Friday, May 18th, 2007

Note: A write-up of any restaurant that has been open less than a month is considered a "First Impression." Meaning, we want to bring you the latest and greatest from around SF but acknowledge that new spots may have some kinks to work out. We keep that in mind, and you should, too.

Is Peruvian the new "it" food? Judging by the slew of articles written about it in the last year, the answer is a resounding si. From the New York Times to USA Today, from Gourmet to the Washington Post, it's getting a lot of buzz. Nuevo Latino cooking isn't new to San Francisco; we've been enjoying Fresca and Limon for years. Nevertheless, three weeks after Piqueo's opened, I found myself winding my way up the pockmarked hills of Bernal Heights to see what the city's newest Peruvian place had to offer.

If the swarms of hungry locals are any indication, Piqueo's is already a full-blown success. When my friend and I walked in, it was still light outside and the restaurant was only half-full, but for the better part of dinner, I watched the seemingly never-ending crowd on the sidewalk outside replenish itself every time a lucky group sat down. Undoubtedly, one of the secrets to Piqueo's instantaneous popularity is the mere virtue of its existence: this is a part of town with very few chic restaurants. Chef/owner Carlos Altamirano and his wife Shu (who also own Mochica) put a lot of care into making the space sophisticated and inviting. Arched doorways divide the restaurant into three rooms, and the many windows keep it feeling light and airy. Vivid photographs of modern-day Peru hang on brick red walls, and a lemon tree blooms on the granite bar in front of the petite open kitchen.
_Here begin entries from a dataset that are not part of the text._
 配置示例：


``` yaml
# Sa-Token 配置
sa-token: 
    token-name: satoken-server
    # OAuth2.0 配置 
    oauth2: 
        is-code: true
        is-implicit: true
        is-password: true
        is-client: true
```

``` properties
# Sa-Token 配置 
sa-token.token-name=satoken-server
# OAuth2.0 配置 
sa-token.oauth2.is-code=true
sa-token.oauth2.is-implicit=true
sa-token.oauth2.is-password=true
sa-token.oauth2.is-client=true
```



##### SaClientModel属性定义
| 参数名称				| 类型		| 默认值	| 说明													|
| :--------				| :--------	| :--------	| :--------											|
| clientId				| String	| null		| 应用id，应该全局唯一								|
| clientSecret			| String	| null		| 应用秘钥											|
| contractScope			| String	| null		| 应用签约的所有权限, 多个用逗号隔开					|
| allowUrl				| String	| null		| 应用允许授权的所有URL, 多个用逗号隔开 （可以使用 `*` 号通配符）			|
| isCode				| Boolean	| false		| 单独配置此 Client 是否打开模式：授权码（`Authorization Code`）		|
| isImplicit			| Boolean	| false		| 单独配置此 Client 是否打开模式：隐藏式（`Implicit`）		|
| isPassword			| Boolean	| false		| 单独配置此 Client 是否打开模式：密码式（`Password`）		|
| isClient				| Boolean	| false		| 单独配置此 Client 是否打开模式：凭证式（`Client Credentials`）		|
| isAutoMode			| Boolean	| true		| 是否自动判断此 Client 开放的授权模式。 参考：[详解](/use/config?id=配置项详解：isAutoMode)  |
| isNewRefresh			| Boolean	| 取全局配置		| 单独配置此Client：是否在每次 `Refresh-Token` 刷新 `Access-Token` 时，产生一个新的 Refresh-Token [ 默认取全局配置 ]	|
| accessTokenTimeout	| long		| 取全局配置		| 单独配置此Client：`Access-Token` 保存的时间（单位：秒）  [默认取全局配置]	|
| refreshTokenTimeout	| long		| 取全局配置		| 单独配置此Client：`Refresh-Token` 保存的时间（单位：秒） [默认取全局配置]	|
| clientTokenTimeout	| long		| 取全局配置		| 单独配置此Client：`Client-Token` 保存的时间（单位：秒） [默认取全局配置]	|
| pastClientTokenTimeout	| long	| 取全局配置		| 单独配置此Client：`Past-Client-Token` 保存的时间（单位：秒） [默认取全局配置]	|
Piqueo's bills itself as "contemporary Peruvian cuisine," which seems to mean a mix of California-grown ingredients and items flown in from Altamirano's native Peru -- the giant corn that appears in nearly every dish, for instance -- combined in authentic Peruvian preparations. The menu is divided into piqueos (small plates), ceviches, and entrées. Every meal begins with a small bowl of what they call picadillos, a mixture of fried whole garbanzo beans and dried corn kernels showered with flecks of tomato, red onion, cilantro and queso fresco. It was served with a spoon and nothing else, so we ended up eating it with our fingers. If heroin is anything like these zingy niblets, I can see how you might not notice when Social Services takes your kid. Thank God my friend was dieting -- I got to eat most of the bowl myself.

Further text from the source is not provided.